··· Data under study ···

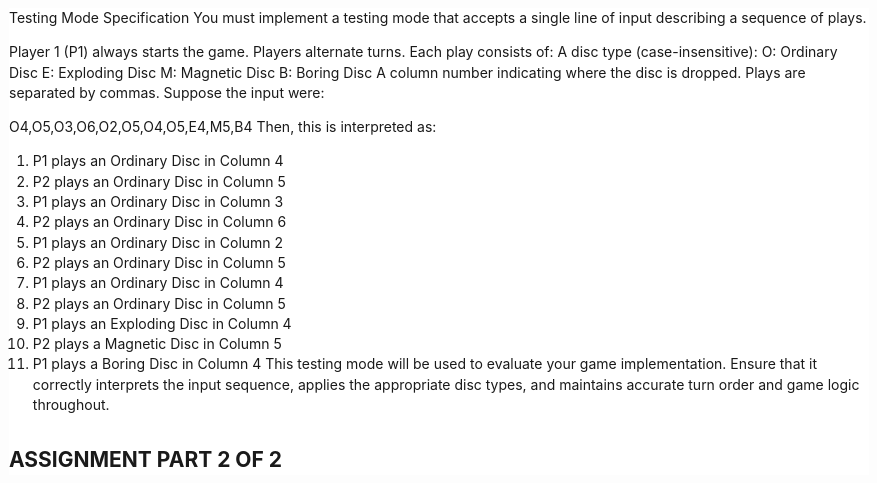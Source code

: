 

Testing Mode Specification
You must implement a testing mode that accepts a single line of input describing a sequence of plays.

Player 1 (P1) always starts the game.
Players alternate turns.
Each play consists of:
A disc type (case-insensitive):
O: Ordinary Disc
E: Exploding Disc
M: Magnetic Disc
B: Boring Disc
A column number indicating where the disc is dropped.
Plays are separated by commas.
Suppose the input were:

O4,O5,O3,O6,O2,O5,O4,O5,E4,M5,B4
Then, this is interpreted as:

1. P1 plays an Ordinary Disc in Column 4  
2. P2 plays an Ordinary Disc in Column 5  
3. P1 plays an Ordinary Disc in Column 3  
4. P2 plays an Ordinary Disc in Column 6  
5. P1 plays an Ordinary Disc in Column 2  
6. P2 plays an Ordinary Disc in Column 5  
7. P1 plays an Ordinary Disc in Column 4  
8. P2 plays an Ordinary Disc in Column 5  
9. P1 plays an Exploding Disc in Column 4  
10. P2 plays a Magnetic Disc in Column 5  
11. P1 plays a Boring Disc in Column 4
This testing mode will be used to evaluate your game implementation. Ensure that it correctly interprets the input sequence, applies the appropriate disc types, and maintains accurate turn order and game logic throughout.



## ASSIGNMENT PART 2 OF 2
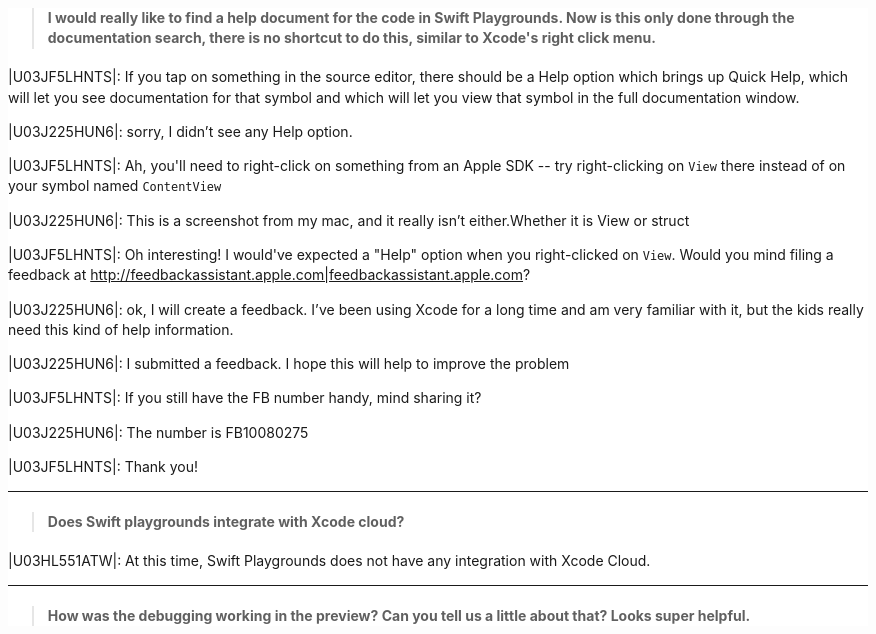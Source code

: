 > ####  I would really like to find a help document for the code in Swift Playgrounds. Now is this only done through the documentation search, there is no shortcut to do this, similar to Xcode's right click menu.


|U03JF5LHNTS|:
If you tap on something in the source editor, there should be a Help option which brings up Quick Help, which will let you see documentation for that symbol and which will let you view that symbol in the full documentation window.

|U03J225HUN6|:
sorry, I didn’t see any Help option.

|U03JF5LHNTS|:
Ah, you'll need to right-click on something from an Apple SDK -- try right-clicking on `View` there instead of on your symbol named `ContentView`

|U03J225HUN6|:
This is a screenshot from my mac, and it really isn’t either.Whether it is View or struct

|U03JF5LHNTS|:
Oh interesting! I would've expected a "Help" option when you right-clicked on `View`. Would you mind filing a feedback at <http://feedbackassistant.apple.com|feedbackassistant.apple.com>?

|U03J225HUN6|:
ok, I will create a feedback. I’ve been using Xcode for a long time and am very familiar with it, but the kids really need this kind of help information.

|U03J225HUN6|:
I submitted a feedback. I hope this will help to improve the problem

|U03JF5LHNTS|:
If you still have the FB number handy, mind sharing it?

|U03J225HUN6|:
The number is FB10080275

|U03JF5LHNTS|:
Thank you!

--- 
> ####  Does Swift playgrounds integrate with Xcode cloud?


|U03HL551ATW|:
At this time, Swift Playgrounds does not have any integration with Xcode Cloud.

--- 
> ####  How was the debugging working in the preview? Can you tell us a little about that? Looks super helpful.
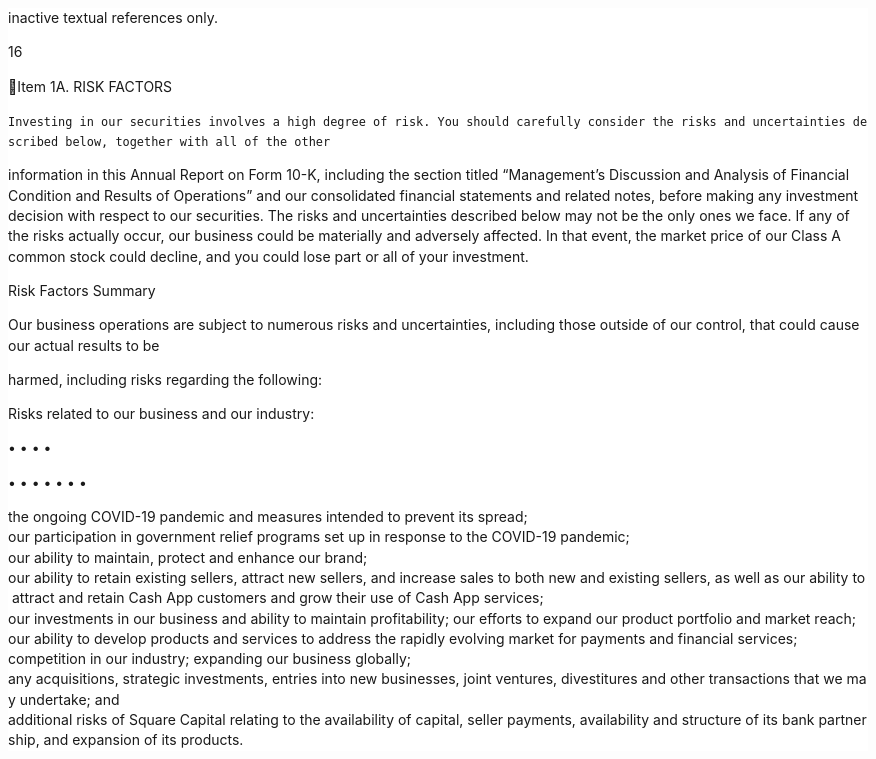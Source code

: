 inactive textual references only.

16

Item 1A. RISK FACTORS

    Investing in our securities involves a high degree of risk. You should carefully consider the risks and uncertainties described below, together with all of the other
information  in  this  Annual  Report  on  Form  10-K,  including  the  section  titled  “Management’s  Discussion  and  Analysis  of  Financial  Condition  and  Results  of
Operations”  and  our  consolidated  financial  statements  and  related  notes,  before  making  any  investment  decision  with  respect  to  our  securities.  The  risks  and
uncertainties described below may not be the only ones we face. If any of the risks actually occur, our business could be materially and adversely affected. In that
event, the market price of our Class A common stock could decline, and you could lose part or all of your investment.

Risk Factors Summary

Our business operations are subject to numerous risks and uncertainties, including those outside of our control, that could cause our actual results to be

harmed, including risks regarding the following:

Risks related to our business and our industry:

•
•
•
•

•
•
•
•
•
•
•

the ongoing COVID-19 pandemic and measures intended to prevent its spread;
our participation in government relief programs set up in response to the COVID-19 pandemic;
our ability to maintain, protect and enhance our brand;
our ability to retain existing sellers, attract new sellers, and increase sales to both new and existing sellers, as well as our ability to attract and retain Cash
App customers and grow their use of Cash App services;
our investments in our business and ability to maintain profitability;
our efforts to expand our product portfolio and market reach;
our ability to develop products and services to address the rapidly evolving market for payments and financial services;
competition in our industry;
expanding our business globally;
any acquisitions, strategic investments, entries into new businesses, joint ventures, divestitures and other transactions that we may undertake; and
additional risks of Square Capital relating to the availability of capital, seller payments, availability and structure of its bank partnership, and expansion of
its products.
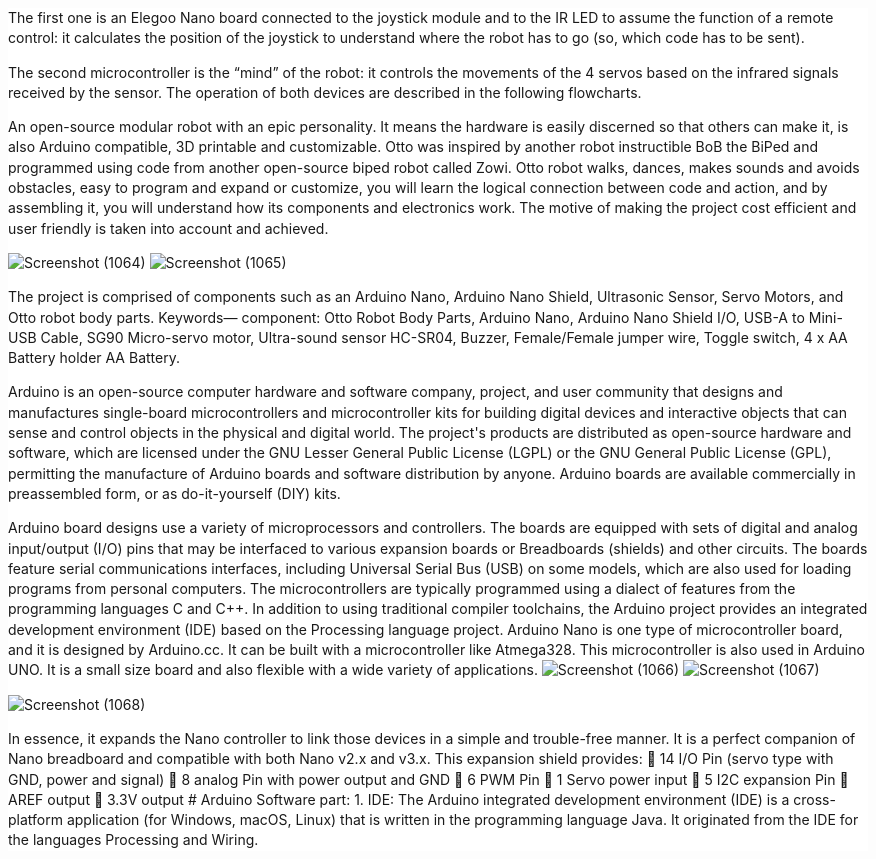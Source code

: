 The first one is an Elegoo Nano board connected to the joystick module and to the IR LED to assume the function of a remote control: it calculates the position of the joystick to understand where the robot has to go (so, which code has to be sent).

The second microcontroller is the “mind” of the robot: it controls the movements of the 4 servos based on the infrared signals received by the sensor. The operation of both devices are described in the following flowcharts. 

An open-source modular robot with an epic personality. It means the hardware is easily discerned so that others can make it, is also Arduino compatible, 3D printable and customizable. Otto was inspired by another robot instructible BoB the BiPed and programmed using code from another open-source biped robot called Zowi. Otto robot walks, dances, makes sounds and avoids obstacles, easy to program and expand or customize, you will learn the logical connection between code and action, and by assembling it, you will understand how its components and electronics work. The motive of making the project cost efficient and user friendly is taken into account and achieved.

![Screenshot (1064)](https://user-images.githubusercontent.com/118633170/230275371-d50a6f85-53c8-4aa5-99cd-a9e1e33b1579.png)
![Screenshot (1065)](https://user-images.githubusercontent.com/118633170/230275379-30153fa4-0b2e-4f95-986b-06c2541e49a0.png)

The project is comprised of components such as an Arduino Nano, Arduino Nano Shield, Ultrasonic Sensor, Servo Motors, and Otto robot body parts. Keywords— component: Otto Robot Body Parts, Arduino Nano, Arduino Nano Shield I/O, USB-A to Mini-USB Cable, SG90 Micro-servo motor, Ultra-sound sensor HC-SR04, Buzzer, Female/Female jumper wire, Toggle switch, 4 x AA Battery holder AA Battery.

Arduino is an open-source computer hardware and software company, project, and user community that designs and manufactures single-board microcontrollers and microcontroller kits for building digital devices and interactive objects that can sense and control objects in the physical and digital world. The project's products are distributed as open-source hardware and software, which are licensed under the GNU Lesser General Public License (LGPL) or the GNU General Public License (GPL), permitting the manufacture of Arduino boards and software distribution by anyone. Arduino boards are available commercially in preassembled form, or as do-it-yourself (DIY) kits.

Arduino board designs use a variety of microprocessors and controllers. The boards are equipped with sets of digital and analog input/output (I/O) pins that may be interfaced to various expansion boards or Breadboards (shields) and other circuits. The boards feature serial communications interfaces, including Universal Serial Bus (USB) on some models, which are also used for loading programs from personal computers. The microcontrollers are typically programmed using a dialect of features from the programming languages C and C++. In addition to using traditional compiler toolchains, the Arduino project provides an integrated development environment (IDE) based on the Processing language project. Arduino Nano is one type of microcontroller board, and it is designed by Arduino.cc. It can be built with a microcontroller like Atmega328. This microcontroller is also used in Arduino UNO. It is a small size board and also flexible with a wide variety of applications.
![Screenshot (1066)](https://user-images.githubusercontent.com/118633170/230275424-5af20026-1237-4bdb-96aa-16c60798a643.png)
![Screenshot (1067)](https://user-images.githubusercontent.com/118633170/230275440-595e42b1-a798-42b5-98a6-76f46ede45fb.png)

![Screenshot (1068)](https://user-images.githubusercontent.com/118633170/230275406-9223d4c8-a33f-4107-837e-4bebf443fd8a.png)

In essence, it expands the Nano controller to link those devices in a simple and trouble-free manner. It is a perfect companion of Nano breadboard and compatible with both Nano v2.x and v3.x. This expansion shield provides:  14 I/O Pin (servo type with GND, power and signal)  8 analog Pin with power output and GND  6 PWM Pin  1 Servo power input  5 I2C expansion Pin  AREF output  3.3V output # Arduino Software part: 1. IDE: The Arduino integrated development environment (IDE) is a cross-platform application (for Windows, macOS, Linux) that is written in the programming language Java. It originated from the IDE for the languages Processing and Wiring.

···

## Work task
Track down every line in the entries that includes the string "option", and copy it.

## Reply to the exercise
If you tap on something in the source editor, there should be a Help option which brings up Quick Help, which will let you see documentation for that symbol and which will let you view that symbol in the full documentation window.
sorry, I didn’t see any Help option.
Oh interesting! I would've expected a "Help" option when you right-clicked on `View`. Would you mind filing a feedback at <http://feedbackassistant.apple.com|feedbackassistant.apple.com>?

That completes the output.